Every line of the entries below that carries the string "informatie" should be copied.

□ □ □

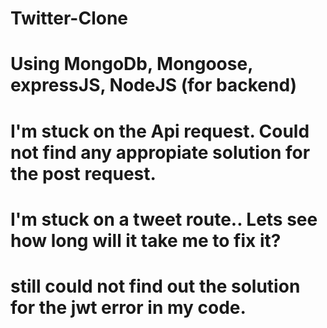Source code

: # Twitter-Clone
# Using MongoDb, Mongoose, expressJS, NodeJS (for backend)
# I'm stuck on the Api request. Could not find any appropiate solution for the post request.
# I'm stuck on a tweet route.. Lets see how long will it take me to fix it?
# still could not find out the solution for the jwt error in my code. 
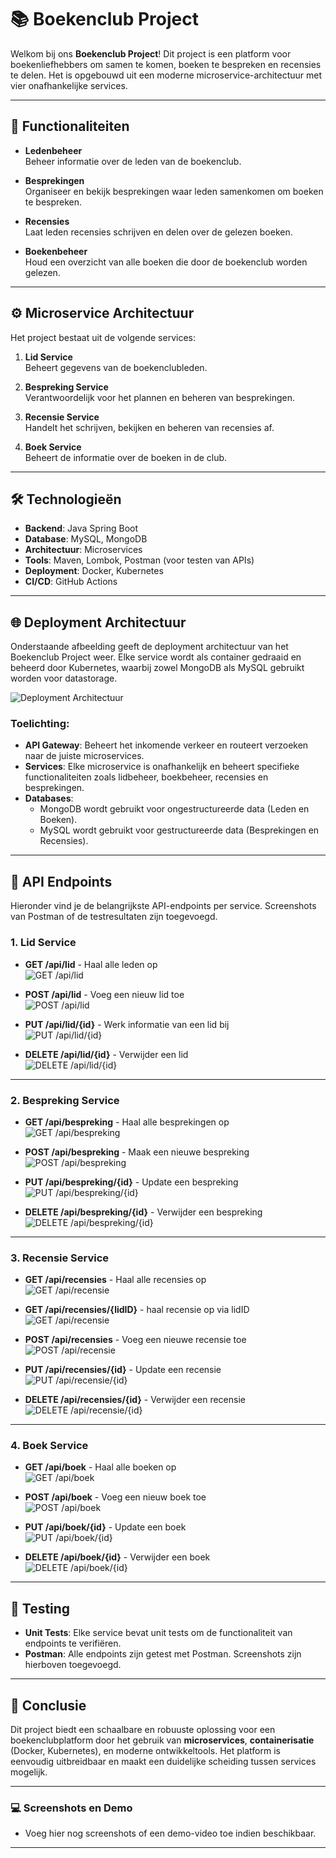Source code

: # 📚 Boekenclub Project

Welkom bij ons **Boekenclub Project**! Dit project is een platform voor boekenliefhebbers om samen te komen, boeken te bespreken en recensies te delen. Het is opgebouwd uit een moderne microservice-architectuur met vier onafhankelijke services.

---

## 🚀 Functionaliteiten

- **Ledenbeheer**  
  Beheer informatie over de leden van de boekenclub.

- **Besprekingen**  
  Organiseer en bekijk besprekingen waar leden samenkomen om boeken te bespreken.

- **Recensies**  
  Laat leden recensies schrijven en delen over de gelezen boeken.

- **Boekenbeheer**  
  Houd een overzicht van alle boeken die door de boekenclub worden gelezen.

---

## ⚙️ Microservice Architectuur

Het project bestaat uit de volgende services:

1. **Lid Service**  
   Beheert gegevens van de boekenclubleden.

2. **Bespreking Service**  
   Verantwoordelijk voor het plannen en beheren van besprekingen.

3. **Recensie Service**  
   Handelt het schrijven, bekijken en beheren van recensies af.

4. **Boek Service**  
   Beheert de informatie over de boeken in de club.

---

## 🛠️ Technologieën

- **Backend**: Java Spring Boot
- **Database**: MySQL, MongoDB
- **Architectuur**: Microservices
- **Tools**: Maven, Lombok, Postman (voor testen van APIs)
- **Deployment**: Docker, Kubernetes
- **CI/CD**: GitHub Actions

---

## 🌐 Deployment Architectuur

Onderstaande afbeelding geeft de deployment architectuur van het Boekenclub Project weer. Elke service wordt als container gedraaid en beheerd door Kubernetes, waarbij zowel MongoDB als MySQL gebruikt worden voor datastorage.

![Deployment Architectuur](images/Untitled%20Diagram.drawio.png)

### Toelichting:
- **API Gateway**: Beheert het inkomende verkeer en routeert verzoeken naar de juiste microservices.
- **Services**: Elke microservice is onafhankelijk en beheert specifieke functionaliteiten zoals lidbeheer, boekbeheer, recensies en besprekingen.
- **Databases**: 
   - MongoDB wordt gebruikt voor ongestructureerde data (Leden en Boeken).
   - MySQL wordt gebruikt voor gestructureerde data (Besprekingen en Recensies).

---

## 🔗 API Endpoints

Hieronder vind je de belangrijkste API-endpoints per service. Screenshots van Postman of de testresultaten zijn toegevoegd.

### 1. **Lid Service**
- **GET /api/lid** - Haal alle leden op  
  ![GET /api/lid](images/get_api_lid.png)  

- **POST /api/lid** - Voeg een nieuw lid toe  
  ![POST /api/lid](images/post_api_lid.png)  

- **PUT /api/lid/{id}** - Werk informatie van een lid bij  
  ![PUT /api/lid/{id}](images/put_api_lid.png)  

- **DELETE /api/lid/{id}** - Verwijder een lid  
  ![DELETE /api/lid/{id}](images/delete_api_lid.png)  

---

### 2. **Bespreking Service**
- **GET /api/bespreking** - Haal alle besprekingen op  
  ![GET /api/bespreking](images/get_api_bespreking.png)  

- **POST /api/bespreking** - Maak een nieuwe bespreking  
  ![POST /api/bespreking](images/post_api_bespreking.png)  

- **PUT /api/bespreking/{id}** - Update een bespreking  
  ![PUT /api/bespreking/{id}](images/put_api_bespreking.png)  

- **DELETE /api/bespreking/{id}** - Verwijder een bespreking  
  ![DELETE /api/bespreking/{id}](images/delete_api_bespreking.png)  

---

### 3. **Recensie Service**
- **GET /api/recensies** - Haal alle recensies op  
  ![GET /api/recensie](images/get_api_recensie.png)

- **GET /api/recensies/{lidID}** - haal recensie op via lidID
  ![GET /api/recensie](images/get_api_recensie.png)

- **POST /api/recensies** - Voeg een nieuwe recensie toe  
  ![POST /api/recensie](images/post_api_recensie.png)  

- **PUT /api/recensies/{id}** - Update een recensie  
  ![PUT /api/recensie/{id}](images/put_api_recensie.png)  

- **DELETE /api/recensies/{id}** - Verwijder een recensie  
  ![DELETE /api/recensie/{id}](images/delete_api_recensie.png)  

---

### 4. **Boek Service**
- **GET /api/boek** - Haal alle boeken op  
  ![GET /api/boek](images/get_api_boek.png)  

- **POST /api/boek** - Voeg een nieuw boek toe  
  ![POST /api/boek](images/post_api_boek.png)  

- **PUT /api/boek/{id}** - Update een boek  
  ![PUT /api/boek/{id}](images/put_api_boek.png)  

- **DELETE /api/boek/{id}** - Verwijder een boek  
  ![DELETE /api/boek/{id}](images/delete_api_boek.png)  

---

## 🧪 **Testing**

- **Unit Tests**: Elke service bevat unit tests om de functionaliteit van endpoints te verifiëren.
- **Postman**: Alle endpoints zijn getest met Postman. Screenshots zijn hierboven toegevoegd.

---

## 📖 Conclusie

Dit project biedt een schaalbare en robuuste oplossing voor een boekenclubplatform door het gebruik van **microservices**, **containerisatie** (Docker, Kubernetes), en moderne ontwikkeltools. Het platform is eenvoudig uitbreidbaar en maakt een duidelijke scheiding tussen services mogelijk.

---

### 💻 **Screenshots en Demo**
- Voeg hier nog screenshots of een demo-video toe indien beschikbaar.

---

□ □ □

Output:
  Beheer informatie over de leden van de boekenclub.
   Beheert de informatie over de boeken in de club.
- **PUT /api/lid/{id}** - Werk informatie van een lid bij  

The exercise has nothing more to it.